Decontamination composition according to the invention is
produced and supplied as a dry mixture of active
ingredients that should be mixed with water before use.
The mixture consists of a peroxosolvate (hydrogen
peroxide – urea, a nucleophilic oxidizing agent), an
activator (either ammonium bicarbonate or boric acid), a
cationic surfactant (for micelle formation) and sodium
hydroxide (for рН regulation). The proposed
decontamination composition provides 99% degradation
of diethyl 4-nitrophenyl phosphate (paraoxon, used as a
nerve agent simulant) by nucleophilic mechanism in 30
seconds. The time it takes for the same composition to
provide 99% oxidation of methyl phenyl sulfide (used as a
vesicant CW agent simulant) is up to 30 minutes.

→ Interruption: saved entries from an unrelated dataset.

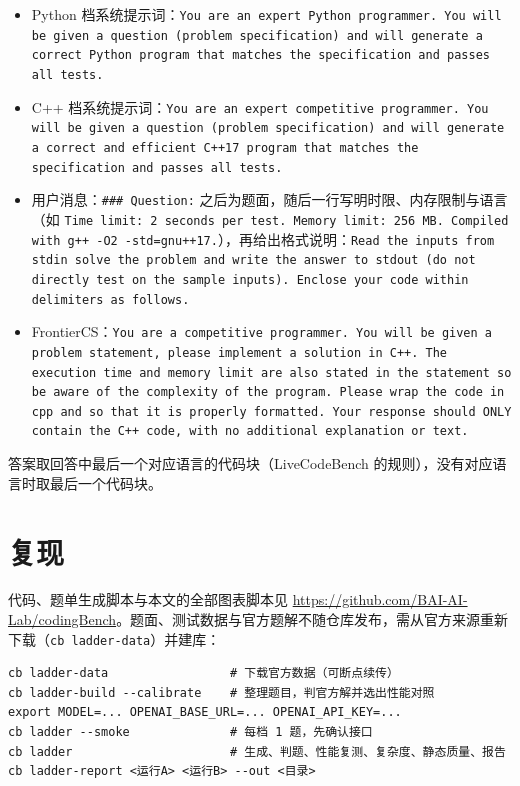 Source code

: \documentclass[11pt,a4paper,fontset=none]{ctexart}
\begin{document}
{\raggedright\small
\begin{itemize}[leftmargin=1.6em]
  \item Python 档系统提示词：\texttt{You are an expert Python programmer. You will be given a question (problem specification) and will generate a correct Python program that matches the specification and passes all tests.}
  \item C++ 档系统提示词：\texttt{You are an expert competitive programmer. You will be given a question (problem specification) and will generate a correct and efficient C++17 program that matches the specification and passes all tests.}
  \item 用户消息：\texttt{\#\#\# Question:} 之后为题面，随后一行写明时限、内存限制与语言（如 \texttt{Time limit: 2 seconds per test. Memory limit: 256 MB. Compiled with g++ -O2 -std=gnu++17.}），再给出格式说明：\texttt{Read the inputs from stdin solve the problem and write the answer to stdout (do not directly test on the sample inputs). Enclose your code within delimiters as follows.}
  \item FrontierCS：\texttt{You are a competitive programmer. You will be given a problem statement, please implement a solution in C++. The execution time and memory limit are also stated in the statement so be aware of the complexity of the program. Please wrap the code in \textasciigrave\textasciigrave\textasciigrave cpp and \textasciigrave\textasciigrave\textasciigrave{} so that it is properly formatted. Your response should ONLY contain the C++ code, with no additional explanation or text.}
\end{itemize}
\par}

答案取回答中最后一个对应语言的代码块（LiveCodeBench 的规则），没有对应语言时取最后一个代码块。

\section{复现}
\label{app:repro}

代码、题单生成脚本与本文的全部图表脚本见 \url{https://github.com/BAI-AI-Lab/codingBench}。题面、测试数据与官方题解不随仓库发布，需从官方来源重新下载（\texttt{cb ladder-data}）并建库：

\begin{small}
\begin{verbatim}
cb ladder-data                 # 下载官方数据（可断点续传）
cb ladder-build --calibrate    # 整理题目，判官方解并选出性能对照
export MODEL=... OPENAI_BASE_URL=... OPENAI_API_KEY=...
cb ladder --smoke              # 每档 1 题，先确认接口
cb ladder                      # 生成、判题、性能复测、复杂度、静态质量、报告
cb ladder-report <运行A> <运行B> --out <目录>
\end{verbatim}
\end{small}
\end{document}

Mentioned chemical processes can be accelerated
significantly by adjusting decontamination system рН
levels: at рН˃10 the rate of nucleophilic substitution
increases, while at рН<10 oxidation reactions accelerate.
Keywords :
Chemical Warfare Agent; Detoxification; Hydrogen Peroxide; Paraoxon; Methylphenyl Sulfide; Oxidation; Nucleophilic Substitution.